### AIM OF THE TASK
Locate the word "documentclass" in the data below, then copy every line that holds it.

### SUPPLIED DATA
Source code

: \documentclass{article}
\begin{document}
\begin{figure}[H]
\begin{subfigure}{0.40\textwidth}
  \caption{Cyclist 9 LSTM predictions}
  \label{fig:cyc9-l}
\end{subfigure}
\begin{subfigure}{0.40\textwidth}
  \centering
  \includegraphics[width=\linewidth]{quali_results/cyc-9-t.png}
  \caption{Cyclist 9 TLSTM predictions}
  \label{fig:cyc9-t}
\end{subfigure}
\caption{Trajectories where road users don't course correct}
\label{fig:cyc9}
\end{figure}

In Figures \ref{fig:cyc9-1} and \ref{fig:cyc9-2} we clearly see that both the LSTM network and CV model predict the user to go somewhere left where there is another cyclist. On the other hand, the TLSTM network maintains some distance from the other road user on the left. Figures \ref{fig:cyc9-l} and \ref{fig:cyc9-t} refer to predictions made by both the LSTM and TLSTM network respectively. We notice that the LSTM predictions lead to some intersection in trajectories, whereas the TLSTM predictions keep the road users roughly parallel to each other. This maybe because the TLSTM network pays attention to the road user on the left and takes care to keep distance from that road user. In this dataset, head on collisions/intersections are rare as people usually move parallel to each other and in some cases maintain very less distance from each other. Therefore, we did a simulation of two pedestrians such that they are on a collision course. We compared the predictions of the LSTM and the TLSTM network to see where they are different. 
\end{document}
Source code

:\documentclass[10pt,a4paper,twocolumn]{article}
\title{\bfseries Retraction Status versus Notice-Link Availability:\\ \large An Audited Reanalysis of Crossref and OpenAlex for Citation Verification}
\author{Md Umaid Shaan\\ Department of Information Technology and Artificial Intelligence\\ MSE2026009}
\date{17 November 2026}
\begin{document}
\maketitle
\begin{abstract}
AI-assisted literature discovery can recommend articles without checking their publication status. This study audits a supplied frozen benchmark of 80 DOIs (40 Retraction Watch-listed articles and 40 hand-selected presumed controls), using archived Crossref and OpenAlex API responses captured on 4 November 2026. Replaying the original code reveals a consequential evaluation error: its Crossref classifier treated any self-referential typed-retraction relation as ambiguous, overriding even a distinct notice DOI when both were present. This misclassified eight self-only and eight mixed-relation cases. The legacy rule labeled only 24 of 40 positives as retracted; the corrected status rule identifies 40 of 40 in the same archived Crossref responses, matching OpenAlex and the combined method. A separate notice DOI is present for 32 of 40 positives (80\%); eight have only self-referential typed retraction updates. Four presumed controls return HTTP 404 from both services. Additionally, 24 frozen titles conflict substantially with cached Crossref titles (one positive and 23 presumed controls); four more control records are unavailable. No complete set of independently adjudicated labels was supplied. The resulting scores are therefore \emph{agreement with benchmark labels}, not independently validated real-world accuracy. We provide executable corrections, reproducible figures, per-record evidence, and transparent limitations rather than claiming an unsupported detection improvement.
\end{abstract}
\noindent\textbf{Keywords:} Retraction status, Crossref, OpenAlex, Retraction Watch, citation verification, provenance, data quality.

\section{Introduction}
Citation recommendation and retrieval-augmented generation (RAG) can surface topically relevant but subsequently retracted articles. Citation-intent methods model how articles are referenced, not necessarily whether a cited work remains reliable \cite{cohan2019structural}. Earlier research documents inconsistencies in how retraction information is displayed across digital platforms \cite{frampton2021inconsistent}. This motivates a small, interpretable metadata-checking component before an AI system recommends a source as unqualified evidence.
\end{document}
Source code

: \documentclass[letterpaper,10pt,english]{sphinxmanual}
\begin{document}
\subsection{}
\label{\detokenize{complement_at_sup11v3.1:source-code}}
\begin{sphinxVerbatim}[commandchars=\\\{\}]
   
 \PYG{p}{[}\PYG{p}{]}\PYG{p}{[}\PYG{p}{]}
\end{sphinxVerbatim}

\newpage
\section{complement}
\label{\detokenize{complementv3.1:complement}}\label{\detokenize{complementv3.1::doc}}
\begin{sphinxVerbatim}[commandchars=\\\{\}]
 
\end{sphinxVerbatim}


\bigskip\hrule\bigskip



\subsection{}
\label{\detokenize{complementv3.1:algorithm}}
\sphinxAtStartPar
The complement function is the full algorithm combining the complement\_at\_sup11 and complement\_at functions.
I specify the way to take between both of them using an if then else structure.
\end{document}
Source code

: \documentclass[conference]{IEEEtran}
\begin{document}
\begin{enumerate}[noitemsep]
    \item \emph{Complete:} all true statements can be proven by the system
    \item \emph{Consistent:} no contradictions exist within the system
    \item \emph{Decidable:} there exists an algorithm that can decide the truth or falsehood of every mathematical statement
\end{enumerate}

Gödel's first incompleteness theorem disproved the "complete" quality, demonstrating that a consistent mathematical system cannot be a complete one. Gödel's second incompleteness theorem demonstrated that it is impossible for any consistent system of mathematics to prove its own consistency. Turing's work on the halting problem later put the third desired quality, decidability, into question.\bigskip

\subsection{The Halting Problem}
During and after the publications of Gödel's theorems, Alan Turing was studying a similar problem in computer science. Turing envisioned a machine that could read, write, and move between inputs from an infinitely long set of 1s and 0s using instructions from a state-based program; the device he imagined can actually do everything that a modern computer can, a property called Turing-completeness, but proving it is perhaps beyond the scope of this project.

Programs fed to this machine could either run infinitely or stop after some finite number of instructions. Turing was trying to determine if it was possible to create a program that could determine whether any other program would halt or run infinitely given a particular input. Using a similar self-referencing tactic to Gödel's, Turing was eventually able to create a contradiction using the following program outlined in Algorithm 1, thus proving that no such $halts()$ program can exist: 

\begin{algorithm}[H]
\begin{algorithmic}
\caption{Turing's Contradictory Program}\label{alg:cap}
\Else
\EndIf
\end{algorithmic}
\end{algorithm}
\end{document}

### FINISHED TASK
: \documentclass{article}
:\documentclass[10pt,a4paper,twocolumn]{article}
: \documentclass[letterpaper,10pt,english]{sphinxmanual}
: \documentclass[conference]{IEEEtran}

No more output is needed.